AMD: R7xx Speculation

mczak · Jun 24, 2008

trinibwoy said:
I don't think FP16 filtering is half speed in RV770 though. Measured numbers seem to indicate that it's pushing more texels than G92 and it gets up pretty close to GT200 too.

I was refering to Cho's numbers here: http://forum.beyond3d.com/showthread.php?t=48630&page=2
Though these numbers don't make sense for the HD3870 which was used in comparison (I think it could be a 3870x2 instead, then it would make more sense...)

Mintmaster · Jun 24, 2008

jimmyjames123 said:
While I agree that GTX 280 is way overpriced, let's not get carried away and claim that GTX 260 is DOA. I'm sure when all is said and done that there will end up being several games where the GTX 260 has higher playable settings than the 4870 512MB, not to mention possibly lower idle power and also PhysX/CUDA support.

There will always be niche markets for any product, e.g. Parhelia, but this is NVidia we're talking about. It doesn't have to be literally DOA for it to be effectively so. ~10% more system idle power isn't a big deal, and will take several years of 24/7 usage to even reach half the difference in cost.

In fact, I would argue the opposite in that the GTX 280 has more usefulness than the 260 in that it is clearly the best and there will always be people who want that. I think SLI tends to scale a bit better than CF, too (not counting X2 and GX2, which aren't here yet).

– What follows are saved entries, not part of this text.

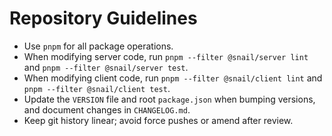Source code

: # Repository Guidelines

- Use `pnpm` for all package operations.
- When modifying server code, run `pnpm --filter @snail/server lint` and `pnpm --filter @snail/server test`.
- When modifying client code, run `pnpm --filter @snail/client lint` and `pnpm --filter @snail/client test`.
- Update the `VERSION` file and root `package.json` when bumping versions, and document changes in `CHANGELOG.md`.
- Keep git history linear; avoid force pushes or amend after review.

Also note that any review that compares Geforce GT200 vs Radeon 48xx with 8x MSAA enabled will almost always show advantages for the Radeon. As mentioned before, it doesn't make sense to run the Geforce cards with 8x MSAA, as performance is much much better with 16x CSAA, with minimal tradeoff in image quality.

Only two games tested on that site used 8xAA, and I ignored them in my assessment, especially because framerates were so high that it didn't matter who won.

jimmyjames123 · Jun 24, 2008

Mintmaster said:
There will always be niche markets for any product, e.g. Parhelia, but this is NVidia we're talking about. It doesn't have to be literally DOA for it to be effectively so. ~10% more system idle power isn't a big deal, and will take several years of 24/7 usage to even reach half the difference in cost.

In fact, I would argue the opposite in that the GTX 280 has more usefulness than the 260 in that it is clearly the best and there will always be people who want that. I think SLI tends to scale a bit better than CF, too (not counting X2 and GX2, which aren't here yet).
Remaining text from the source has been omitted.